Dünyanın geleceğiyle ilgili temel sorun, küresel alışverişlerin bizi, kültürlerin, ortak anlayışın, zevklerin, bilinçlerin homojenleşmesine mi götüreceği yoksa tam tersine özel, yerel, ulusal veya kıtasal duyguların egemenliğini korumaya devam mı edeceğidir? Aslında toplumları gelişmeye götüren yollardan biri de, özgünlüğünü kanıtlama isteği ile taklitçilik ilkesine uyarak her şeyi tektipleştirme eğilimi arasındaki çatışmadır. Bu diyalektiğin uluslar ve ulus grupları ölçeğinde yansımaları ise önemli bir faktör olarak ortaya çıkmaktadır (Allegre vd, 2006: 201).

Küreselleşme eğilimleri her ne kadar ulusal egemenlik ilkesini sınırlasa ve küresel dayanışmanın sonucu bir “dünya devleti” özlemi doğsa da, devletler dünyasından dünya devletine geçmek kolay gözükmemektedir. Öncelikle, siyasal,

ekonomik, toplumsal ve kültürel yapı ve gelişmişlik farkı, ortak çıkarlar saptamayı zorlaştırmaktır. Diğer taraftan, sadece AB kapsamında bile, birliğe üye ülkelerin kendi ulusal kimliklerinden vazgeçmeye yanaşmadıkları gözlemlenmektedir.
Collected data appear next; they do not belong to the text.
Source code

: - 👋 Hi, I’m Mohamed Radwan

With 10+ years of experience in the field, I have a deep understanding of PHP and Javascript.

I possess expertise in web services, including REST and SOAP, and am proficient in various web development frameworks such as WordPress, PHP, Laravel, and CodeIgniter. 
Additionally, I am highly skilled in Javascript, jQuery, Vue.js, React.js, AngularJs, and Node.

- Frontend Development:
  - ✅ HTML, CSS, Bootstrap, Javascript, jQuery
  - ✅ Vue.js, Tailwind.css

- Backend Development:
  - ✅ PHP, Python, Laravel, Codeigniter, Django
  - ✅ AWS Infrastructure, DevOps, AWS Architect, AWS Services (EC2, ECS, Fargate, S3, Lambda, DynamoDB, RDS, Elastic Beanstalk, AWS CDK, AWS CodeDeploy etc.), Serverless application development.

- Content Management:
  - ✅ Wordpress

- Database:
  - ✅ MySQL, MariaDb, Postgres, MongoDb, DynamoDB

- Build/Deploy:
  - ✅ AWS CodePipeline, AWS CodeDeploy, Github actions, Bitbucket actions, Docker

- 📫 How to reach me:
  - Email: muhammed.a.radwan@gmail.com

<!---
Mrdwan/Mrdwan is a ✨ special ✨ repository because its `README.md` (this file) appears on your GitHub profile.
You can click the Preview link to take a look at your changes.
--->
Bu nedenle küreselleşme sürecinde, ayrı kimlik ve kültürel öğelere sahip ulusal devletlerin ortadan kalkacağını varsaymak, gerçekçi olmayacaktır (Kaplan, 1999:

188–189).

Ancak, buna aykırı düşünceyi savunanlar da vardır. Nitekim Benjamin Barber şu saptamayı yapmaktadır: “Dünyayı küreselleştirip tek bir Pazar haline getirmeye çalışan güçler, tüm küreyi benzer temalardan oluşan bir alan haline getirerek daha fazla kâr elde etmek için kültürlerin tekdüzeliğini dayatmaktadır (Barber, 1996).

Londra’lı bir insan 1939 yılında yatmış ve bugün uyanmış olsa, her şeyden önce eski Adanın ne ölçüde Avrupalaştığı ve Amerikanlaştığını fark edecekti. İlk şoku, sağ tarafındaki Starbucks ve solundakı Cafe Nero nedeniyle Putney High Street’de yaşayacak, Pizza ve Panini’yi her köşede bulurken, Talgpudding ve Spotted Dick’i (kurutulmuş meyva puding) uzunca bir süre araması gerekecekti. Geleneksel İngiliz birası yerine Alman birası içmek durumunda kalacaktı. Öte yandan Paris’in kalbinde her ne kadar bej ve kızıl renkli ahşapla döşenmiş, genç tarzındaki lambalar ve Victor Hugo’nun yapıtlarının sergilendiği cam bölmesiyle dünyanın en soylularından bir tanesi olsa bile, AB’nin kurucusu Jeanne Monet’in adını alan zarif 16. Arrondissement’deki meydan bile McDonalds’a “hayır” diyemeyecekti (Ash, 2004: 35–114)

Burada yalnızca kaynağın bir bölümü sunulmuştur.